Quest. — A lady who is extremely troubled with corns desires to know the reason?
Ans. —Alas, poor lady! There may be many weighty reasons assigned for this sore calamity. Perhaps her hard heart has infected her toes, and made them as obdurate as herself; or else the little wag Cupid is taking his vengeance upon her for having murdered some of his humble servants, and is turning her into stone for a flinty-hearted creature, as his cousin Apollo served Niobe; and she is now dying upwards as Daphne’s poor toes rooted in the ground, and if she appeases not the little angry god quickly, she must in a few days expect to be perfect plaster of Paris.
Had the Society set their conviction that all women were responsible for broken hearts over twelve bars of music, the blues might have been born somewhat earlier and in a very different place. Nevertheless, they attempted to curry favor with the sex they so mercilessly teased, and the Ladies’ Mercury became the first periodical to be aimed at women alone in 1693. Perhaps the constant jibes were not appreciated as the publication only lasted four issues.
The above extracts have been selected for their entertainment value but the philosophical and historical questions most typically sent to the Mercury resemble most closely, to modern eyes, the whimsical wonderings of a stoner. In my mind, I can’t help but imagine them being read by Keanu Reeves: What are the clouds? How is the dew produced? How does a nettle sting? What is the reason that, by applying the empty shells of some shell-fishes to your ear, you may therein perceive a noise like the roaring of the sea? Whether birds have any government? Whether the sky be of any colour? What think you of the Milky Way in the heavens? Wherefore is it that, having two eyes, we see nevertheless but one … image of the objects? Why men dream of things they never thought of? What is melancholy? What is death? Is it not better to die than to live? What becomes of smoke? How is the fire made betwixt the flint and the steel? And, of course, Whence have we our Opium?
Despite how these questions may sound to me, they are more accurately viewed in the context of the Scientific Revolution. Late seventeenth century London was a place where people were feeling their way towards a confidence that empirical observation and experiment (something like what we might call the scientific method) could increase their knowledge of the natural world and that such knowledge could be used for invention and innovation which might improve the material and spiritual lot of mankind.

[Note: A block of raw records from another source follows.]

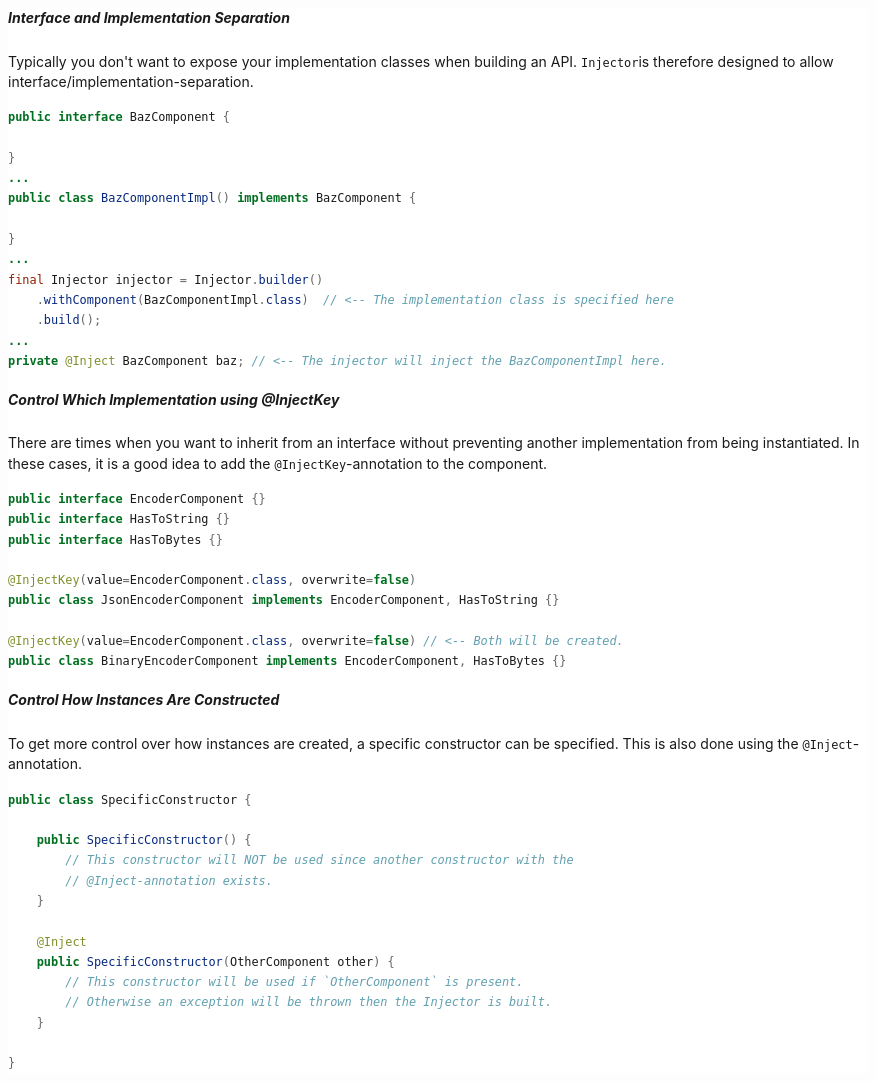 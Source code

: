 ##### Interface and Implementation Separation
Typically you don't want to expose your implementation classes when building an API. `Injector`is therefore designed to allow interface/implementation-separation.

```java
public interface BazComponent {

}
...
public class BazComponentImpl() implements BazComponent {

}
...
final Injector injector = Injector.builder()
    .withComponent(BazComponentImpl.class)  // <-- The implementation class is specified here
    .build();
...
private @Inject BazComponent baz; // <-- The injector will inject the BazComponentImpl here.
```

##### Control Which Implementation using @InjectKey
There are times when you want to inherit from an interface without preventing another implementation from being instantiated. In these cases, it is a good idea to add the `@InjectKey`-annotation to the component.

```java
public interface EncoderComponent {}
public interface HasToString {}
public interface HasToBytes {}

@InjectKey(value=EncoderComponent.class, overwrite=false)
public class JsonEncoderComponent implements EncoderComponent, HasToString {}

@InjectKey(value=EncoderComponent.class, overwrite=false) // <-- Both will be created.
public class BinaryEncoderComponent implements EncoderComponent, HasToBytes {}
```

##### Control How Instances Are Constructed
To get more control over how instances are created, a specific constructor can be specified. This is also done using the `@Inject`-annotation.

```java
public class SpecificConstructor {
    
    public SpecificConstructor() {
        // This constructor will NOT be used since another constructor with the
        // @Inject-annotation exists.
    }
    
    @Inject
    public SpecificConstructor(OtherComponent other) {
        // This constructor will be used if `OtherComponent` is present. 
        // Otherwise an exception will be thrown then the Injector is built.
    }
    
}
```
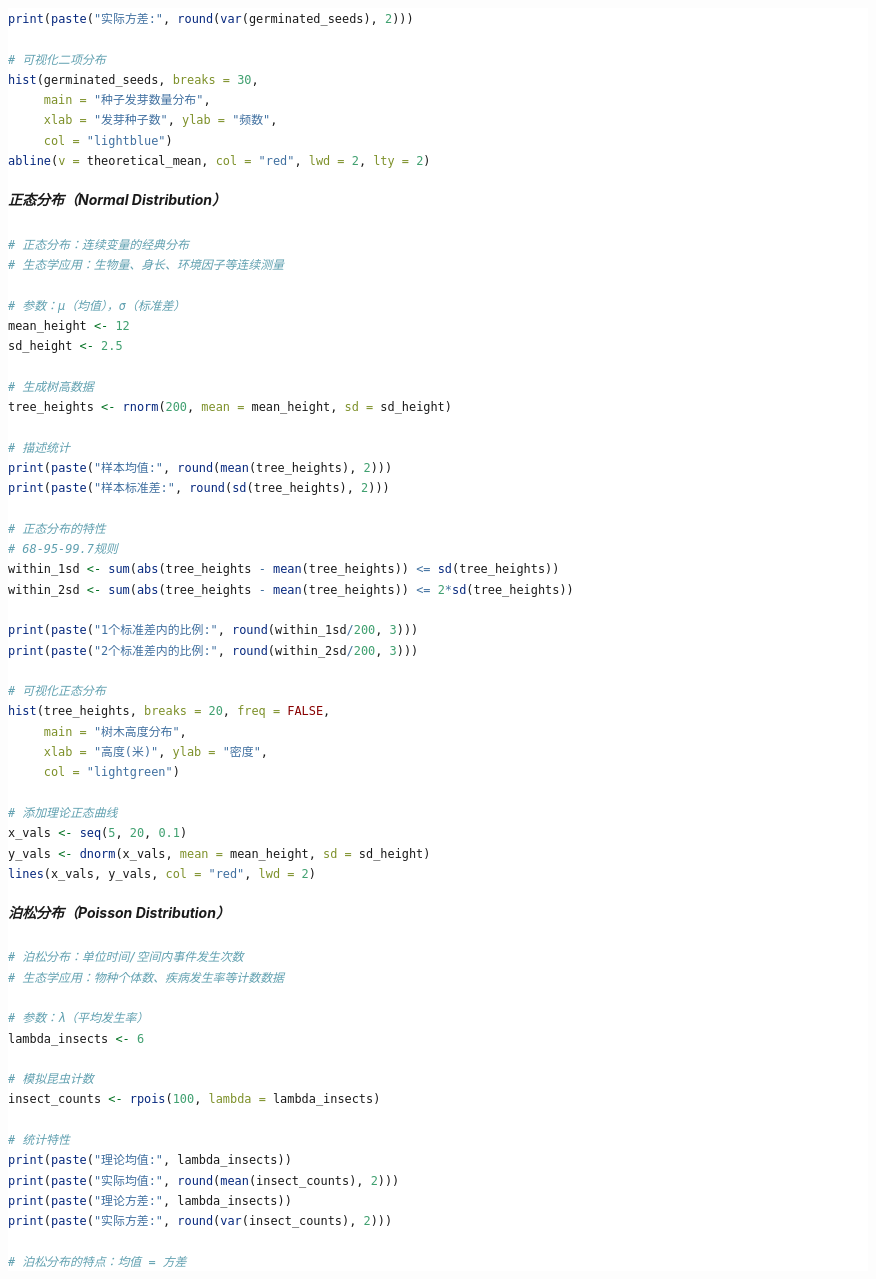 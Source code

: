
 ```r
print(paste("实际方差:", round(var(germinated_seeds), 2)))

# 可视化二项分布
hist(germinated_seeds, breaks = 30, 
     main = "种子发芽数量分布", 
     xlab = "发芽种子数", ylab = "频数",
     col = "lightblue")
abline(v = theoretical_mean, col = "red", lwd = 2, lty = 2)
```

##### 正态分布（Normal Distribution）
```r
# 正态分布：连续变量的经典分布
# 生态学应用：生物量、身长、环境因子等连续测量

# 参数：μ（均值），σ（标准差）
mean_height <- 12
sd_height <- 2.5

# 生成树高数据
tree_heights <- rnorm(200, mean = mean_height, sd = sd_height)

# 描述统计
print(paste("样本均值:", round(mean(tree_heights), 2)))
print(paste("样本标准差:", round(sd(tree_heights), 2)))

# 正态分布的特性
# 68-95-99.7规则
within_1sd <- sum(abs(tree_heights - mean(tree_heights)) <= sd(tree_heights))
within_2sd <- sum(abs(tree_heights - mean(tree_heights)) <= 2*sd(tree_heights))

print(paste("1个标准差内的比例:", round(within_1sd/200, 3)))
print(paste("2个标准差内的比例:", round(within_2sd/200, 3)))

# 可视化正态分布
hist(tree_heights, breaks = 20, freq = FALSE,
     main = "树木高度分布", 
     xlab = "高度(米)", ylab = "密度",
     col = "lightgreen")

# 添加理论正态曲线
x_vals <- seq(5, 20, 0.1)
y_vals <- dnorm(x_vals, mean = mean_height, sd = sd_height)
lines(x_vals, y_vals, col = "red", lwd = 2)
```

##### 泊松分布（Poisson Distribution）
```r
# 泊松分布：单位时间/空间内事件发生次数
# 生态学应用：物种个体数、疾病发生率等计数数据

# 参数：λ（平均发生率）
lambda_insects <- 6

# 模拟昆虫计数
insect_counts <- rpois(100, lambda = lambda_insects)

# 统计特性
print(paste("理论均值:", lambda_insects))
print(paste("实际均值:", round(mean(insect_counts), 2)))
print(paste("理论方差:", lambda_insects))
print(paste("实际方差:", round(var(insect_counts), 2)))

# 泊松分布的特点：均值 = 方差
```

This was a more radical way of feeling than we might imagine. The medieval sense of living in the ‘dark ages’, where man clung to scraps of wisdom from the ancients which could not be improved upon, had been gradually eroded by discoveries of new lands, their people flora and fauna, their technologies. Scholarship flourished, partially out of the simple need to catalogue and process all this new information. London, the seat of a monarch sympathetic to learning, presiding over a court where natural philosophy was fashionable, was near the forefront of European scholarship for the first time. The men of the Royal Society, giants like Boyle and Robert Hooke, were the Mercury’s heroes and a large part of the Athenian Society’s purpose was to make their discoveries accessible to the layman. In the case of the flea, a new-ish and fashionable technology was used to reveal a previously unknown microscopic world. The Athenians make their observations, laced with humor and divested of Latin. This was popular science for people who did not want to wade through Hooke’s Micrographia, a sort of seventeenth century Bill Nye, or Neil deGrasse Tyson, or, for my older, British readers, Johnny Ball.
Quest. — Whether the common notion of the world be true, that these latter ages, for some centuries past, have a less share of learning, judgment, and invention, than those which have preceded, because we find them deficient in finding out such advantageous arts as their forefathers have done?
Ans. — …See the inventions and experiments of the Royal Society, which will abundantly convince anyone that our age has as active and busy spirits for invention as any former age in the world.